Jordi Blom

Personal information
- Date of birth: 5 June 2002 (age 24)
- Place of birth: Amsterdam, Netherlands
- Position: Winger

Team information
- Current team: SV De Meer

Youth career
- SV De Meer
- 2010–2011: Ajax
- 2011–2021: WV-HEDW

Senior career*
- Years: Team / Apps / (Gls)
- 2021–2023: Jong Volendam / 51 / (5)
- 2021–2023: Volendam / 3 / (0)
- 2023: Quick Boys / 2 / (0)

= Jordi Blom =

Dutch footballer (born 2002)

Jordi Blom (born 5 June 2002) is a Dutch football player. He plays as a winger (on either left or right side) for amateur club SV De Meer.

==Club career==
Blom played futsal in the Dutch top-tier Eredivisie for ASV Lebo before switching to football. He signed a contract with Volendam on 8 June 2021, initially assigned to their Under-21 squad.

Blom made his professional debut for Volendam on 17 September 2021 in an Eerste Divisie game against VVV-Venlo.

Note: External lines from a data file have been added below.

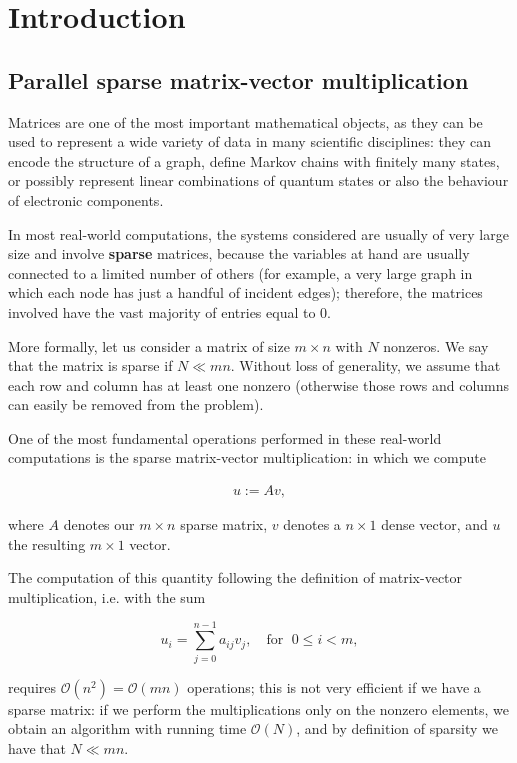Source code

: \chapter{Introduction}
\section{Parallel sparse matrix-vector multiplication}
Matrices are one of the most important mathematical objects, as they can be used to represent a wide variety of data in many scientific disciplines: they can encode the structure of a graph, define Markov chains with finitely many states, or possibly represent linear combinations of quantum states or also the behaviour of electronic components. 

In most real-world computations, the systems considered are usually of very large size and involve \textbf{sparse} matrices, because the variables at hand are usually connected to a limited number of others (for example, a very large graph in which each node has just a handful of incident edges); therefore, the matrices involved have the vast majority of entries equal to 0.

More formally, let us consider a matrix of size $m \times n$ with $N$ nonzeros. We say that the matrix is sparse if $ N \ll mn $. Without loss of generality, we assume that each row and column has at least one nonzero (otherwise those rows and columns can easily be removed from the problem).

One of the most fundamental operations performed in these real-world computations is the sparse matrix-vector multiplication: in which we compute

\begin{align}
	u:=Av,
	\label{uAv}
\end{align}

where $A$ denotes our $m \times n$ sparse matrix, $v$ denotes a $n \times 1$ dense vector, and $u$ the resulting $m \times 1$ vector.

The computation of this quantity following the definition of matrix-vector multiplication, i.e. with the sum 

\[ 
	u_i = \sum_{j=0}^{n-1} a_{ij} v_j, \quad \text{for }\; 0 \leq i < m,
\]

requires $\mathcal{O}(n^2) = \mathcal{O}(mn)$ operations; this is not very efficient if we have a sparse matrix: if we perform the multiplications only on the nonzero elements, we obtain an algorithm with running time $\mathcal{O}(N)$, and by definition of sparsity we have that $N \ll mn$.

For the 2022–23 season, Volendam was promoted to the top-tier Eredivisie. Blom made his Eredivisie debut on 23 October 2022 against Heerenveen.

On 26 May 2023, Blom signed a one-year contract with Quick Boys, with a club option to extend for the second season. He had his contract terminated by mutual consent on 25 September 2023.

He returned to former club SV De Meer in 2025.